How social media has changed the world of photography
If you told me 30 years ago, as I was beginning my career in Photography, that I would be telling a story on the Internet, I would have said, "What is the Internet?"
Unlike later generations who don't know life without it, my world was far more simple. Things changed slowly at first: microwaves, VCRs, Donkey Kong. I believe it was around 1981 when I first saw a personal computer. My employer at the time, Stephen Zwerling, bought one so that he could program multi-deck slide shows. I watched in amazement as he wrote a computer program to perform the task. A couple years later, he bought the Genie, made by Genegraphics -- a technology that was first developed in the 1960s for the American military and NASA, and then spun off into an application for presentations in the days before PowerPoint.
"This is the future," Stephen had told me. I knew he was a visionary, and I was as much a fan of Star Trek as anyone. But I still couldn't grasp what he envisioned. Together, we used the Genie to make small clips for the CBC and other media agencies and in time, I grew to understand what inspired him so much. In our work we blended the world of photography, the principles of which hadn't changed in a very long time, with this new world of technology.
Fast forward 25 years. With the arrival of digital imaging, photography has changed in its fundamentals. Computers are now darkrooms, and cameras are computers. This changes how people capture images, how they learn, and how we service them and encourage their proficiency as a lab. In addition, the explosion of social media -- Facebook, twitter, online forums, blogs, and so on -- has influenced the photographic stage in a way like never before. Mentors, teachers, peers, advice, techniques, and tools are all merely a click away, every possible resource brought into the proximity of anyone with a laptop.
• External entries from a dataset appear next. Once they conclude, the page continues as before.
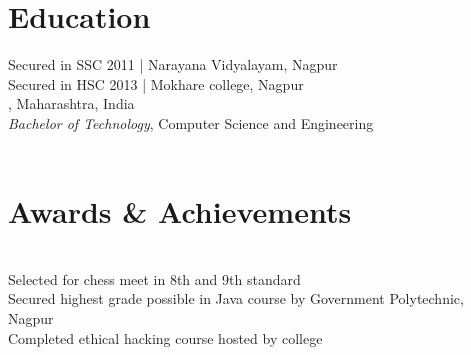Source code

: \documentclass[mm]{simple_style}
\begin{document}
\address{Plot no-215\\Jai Durga Society No-1\\Narendra Nagar\\Nagpur, Maharashtra, India}

\begin{resume}

\section{Education}
Secured   in SSC 2011 | Narayana Vidyalayam, Nagpur\\
Secured   in HSC 2013 | Mokhare college, Nagpur\\
, Maharashtra, India\\
{\sl Bachelor of Technology}, Computer Science and Engineering\\
\\
\sectionline


\section{Awards \& Achievements}
\\
Selected for  chess meet in 8th and 9th standard\\
Secured highest grade possible in Java course by Government Polytechnic, Nagpur\\
Completed ethical hacking course hosted by college\\


\end{resume}
\end{document}
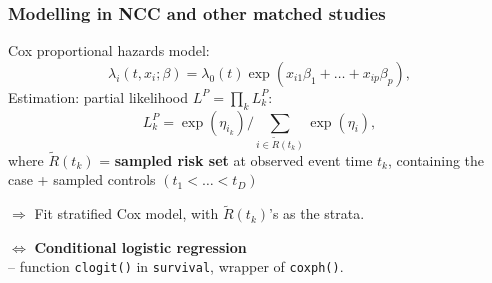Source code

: \documentclass[12pt,dvipsnames,t,handout%
,aspectratio=169%
]{beamer}
\begin{document}
\begin{frame}
\frametitle{Modelling in NCC and other matched studies}

\pause
Cox proportional hazards model: 
$$ \lambda_i(t, x_i ;\beta) =
  \lambda_0(t ) \exp(x_{i1}\beta_1 + \dots + x_{ip} \beta_p ) , $$
\pause
Estimation: partial likelihood $L^P = \prod_k L^P_k$:
\[
 L^P_k  = \exp(\eta_{i_k} ) /  \sum_{i\in \widetilde{R}(t_k)} \exp(\eta_i), 
\]
where $\widetilde{R}(t_k)$ = \textbf{sampled risk set}  
at observed event time $t_k$, containing the \\ case + sampled controls
 $(t_1 < \dots < t_D)$
 \pause
\bi
\item[$\Rightarrow$] Fit stratified Cox model, with
$\widetilde{R}(t_k)$'s as the strata.
\pause
\medskip
\item[$\Leftrightarrow$] \textbf{Conditional logistic regression} \\
 -- function \texttt{clogit()} in \texttt{survival}, wrapper
 of {\tt coxph()}.

\ei

\end{frame}
\end{document}
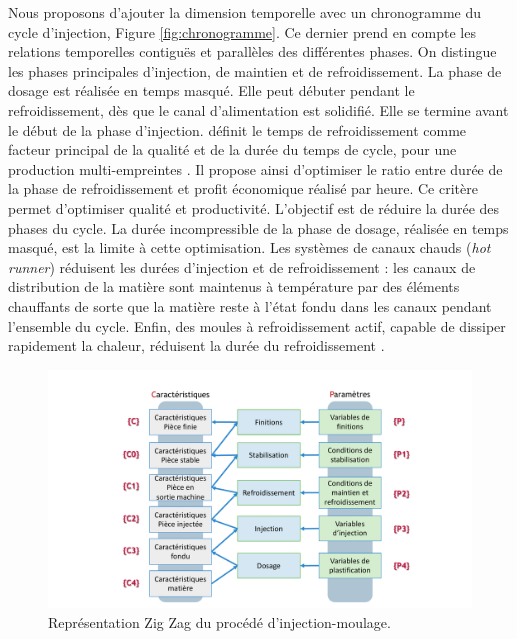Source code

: Nous proposons d’ajouter la dimension temporelle avec un chronogramme du cycle d’injection, Figure \ref{fig:chronogramme}.
Ce dernier prend en compte les relations temporelles contiguës et parallèles des différentes phases.
On distingue les phases principales d’injection, de maintien et de refroidissement.
La phase de dosage est réalisée en temps masqué.
Elle peut débuter pendant le refroidissement, dès que le canal d’alimentation est solidifié.
Elle se termine avant le début de la phase d'injection.
\citeauthor{thyregod_modelling_2001} définit le temps de refroidissement comme facteur principal de la qualité et de la durée du temps de cycle, pour une production multi-empreintes \cite{thyregod_modelling_2001}.
Il propose ainsi d'optimiser le ratio entre durée de la phase de refroidissement et profit économique réalisé par heure.
Ce critère permet d'optimiser qualité et productivité.
L’objectif est de réduire la durée des phases du cycle.
La durée incompressible de la phase de dosage, réalisée en temps masqué, est la limite à cette optimisation.
Les systèmes de canaux chauds (\textit{hot runner}) réduisent les durées d’injection et de refroidissement : les canaux de distribution de la matière sont maintenus à température par des éléments chauffants de sorte que la matière reste à l’état fondu dans les canaux pendant l’ensemble du cycle.
Enfin, des moules à refroidissement actif, capable de dissiper rapidement la chaleur, réduisent la durée du refroidissement \cite{kazmer_towards_1999}.

\begin{figure}[hbtp]
	\centering
	\includegraphics[width=\textwidth,height=\textheight,keepaspectratio]{../Chap1/Figures/Sapristi_ZigZag.pdf}
	\caption{Représentation Zig Zag du procédé d'injection-moulage.}
	\label{fig:zigzag}
\end{figure}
At Atlantic Photo, we're just as entranced with this new gathering place as our customers and photographers are. We're learning every day about making this technology work for us, just as Stephen Zwerling and I learned how to do the very same thing in the mid-1980s.
As a corporate entity, we are now a personality among a very large community. Our belief in who we are and what we do -- and how we do what we do -- is now broadcasted with social media. But one of the most revolutionary things we've learned lately is around that word: broadcast. Social media is not just an outlet, a place for us to talk about us. It's not simply an online brochure, a one-way megaphone. It's an ongoing conversation that generates inspiration and access.
Social media gives us a way to hear your stories as well as telling our own. Rather than just listing what we sell in the store, we get to share with you our admiration for people who do extraordinary things. We're happy to tell you about the inspiring work of our professional clients, the talented photographers across the Maritime provinces and the world whose creativity arrives through the Internet bound for ink and paper on our printers.
This is our community. The just-learning enthusiast, the fresh-out-of-NSCAD graduate, the nationally-recognized pro. With technology, we're able to feature all of their voices -- and it all gives us energy back.
How about you? How has social media and technology changed how you practice, refine, grow, and share your photography?